You also need to confirm that MariaDB supports your Oracle indexes. For example, it does not support Function-Based Indexes and Index Compression.
Review these indexes to determine if they’re beneficial in the new system or are just added overhead. When you’re reviewing slow queries on the migrated system, you can identify the need for any new indexes or indexes modified for MariaDB’s query optimizer.
During the actual migration process, performing the initial load without indexes on very large tables may improve the overall migration time. Importing bulk data will slow down when you have large tables with many indexes that need to be written to disk concurrently. Sometimes, using the ADD INDEX command after the initial load is beneficial.

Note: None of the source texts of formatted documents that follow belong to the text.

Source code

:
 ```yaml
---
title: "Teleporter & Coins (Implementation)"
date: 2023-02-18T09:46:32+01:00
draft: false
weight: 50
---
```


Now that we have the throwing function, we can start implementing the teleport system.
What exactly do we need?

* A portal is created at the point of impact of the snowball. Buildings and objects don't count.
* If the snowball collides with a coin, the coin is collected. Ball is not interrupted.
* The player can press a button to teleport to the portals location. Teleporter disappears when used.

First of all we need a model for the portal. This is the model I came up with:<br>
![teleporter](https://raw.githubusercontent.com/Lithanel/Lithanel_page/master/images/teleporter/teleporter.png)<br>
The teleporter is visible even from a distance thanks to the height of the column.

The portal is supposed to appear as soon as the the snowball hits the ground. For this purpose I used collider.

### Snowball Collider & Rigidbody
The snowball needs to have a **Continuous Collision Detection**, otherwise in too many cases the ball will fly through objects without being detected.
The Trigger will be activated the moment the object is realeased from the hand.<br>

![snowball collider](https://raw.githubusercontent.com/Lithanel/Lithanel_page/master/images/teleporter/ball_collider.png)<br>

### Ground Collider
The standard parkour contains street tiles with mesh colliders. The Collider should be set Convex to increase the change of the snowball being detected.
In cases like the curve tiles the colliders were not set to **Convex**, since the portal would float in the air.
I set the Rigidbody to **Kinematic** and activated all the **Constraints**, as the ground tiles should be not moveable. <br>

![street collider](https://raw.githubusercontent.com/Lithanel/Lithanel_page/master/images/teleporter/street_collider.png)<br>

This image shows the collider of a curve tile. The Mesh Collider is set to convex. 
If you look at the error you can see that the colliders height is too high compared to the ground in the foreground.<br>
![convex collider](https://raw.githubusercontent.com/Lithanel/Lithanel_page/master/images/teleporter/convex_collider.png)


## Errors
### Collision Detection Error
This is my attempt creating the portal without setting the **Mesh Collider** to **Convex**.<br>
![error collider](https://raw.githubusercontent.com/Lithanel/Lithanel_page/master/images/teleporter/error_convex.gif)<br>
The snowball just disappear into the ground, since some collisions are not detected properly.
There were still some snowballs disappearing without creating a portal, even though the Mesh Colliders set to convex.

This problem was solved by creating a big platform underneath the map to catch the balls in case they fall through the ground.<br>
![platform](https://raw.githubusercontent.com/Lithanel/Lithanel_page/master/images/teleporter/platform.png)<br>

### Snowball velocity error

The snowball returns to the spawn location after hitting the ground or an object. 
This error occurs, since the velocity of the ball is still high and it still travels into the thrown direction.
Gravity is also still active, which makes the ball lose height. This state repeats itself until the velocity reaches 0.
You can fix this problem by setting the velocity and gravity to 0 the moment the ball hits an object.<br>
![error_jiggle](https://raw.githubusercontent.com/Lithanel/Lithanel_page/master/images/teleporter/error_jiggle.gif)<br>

Pay Attention to Sequences, Triggers, Stored Procs, and Jobs
Give special consideration and preparation to Objects that may behave differently across the databases or require syntax changes to migrate. MariaDB’s Oracle Mode helps with Non-ANSI Stored Procedure Construct and Stored Procedure Parameters; you should review and test all Stored Procs and triggers after converting the necessary syntax to confirm they still work and return the same data as Oracle. Some elements may not have equivalent objects or functions in MariaDB. For example, triggers in Oracle can fire on DML, DDL, or Database changes, but MariaDB triggers are only for DML changes. You can convert all Oracle scheduler jobs to run as MariaDB events.
Sequence Options are slightly different between Oracle and MariaDB. It’s vital to keep sequences disabled in MariaDB until after it becomes the master. The following Oracle Sequence Options don’t exist in MariaDB: NOORDER, NOKEEP, NOSCALE, and GLOBAL. You can use a basic sequence create statement on MariaDB to match the Sequence numbers on Oracle when you cutover. For example:
CREATE SEQUENCE DATABASE1.TABLEA_PK_SEQ START WITH 13541225;
Check for Compatible CharSet and Collation Selections
If your migration tool or target database has a character set that doesn’t include all the characters used in Oracle, the migration ends up with corrupted or lost data. Similarly, choosing different collation settings in MariaDB than in Oracle could completely change query results against the MariaDB database, as the sorting and case sensitivity changes.
One of our customers didn’t review their character sets between their Oracle and MariaDB environments before their first migration attempt. They quickly found that the mismatched character sets caused errors in their Oracle GoldenGate migration, and certain characters in the data couldn’t migrate. Their source database had a universal charset utf8mb4, while their target was using Latin1. After changing the character set on the target database and its tables, the migration was completed successfully with no data loss.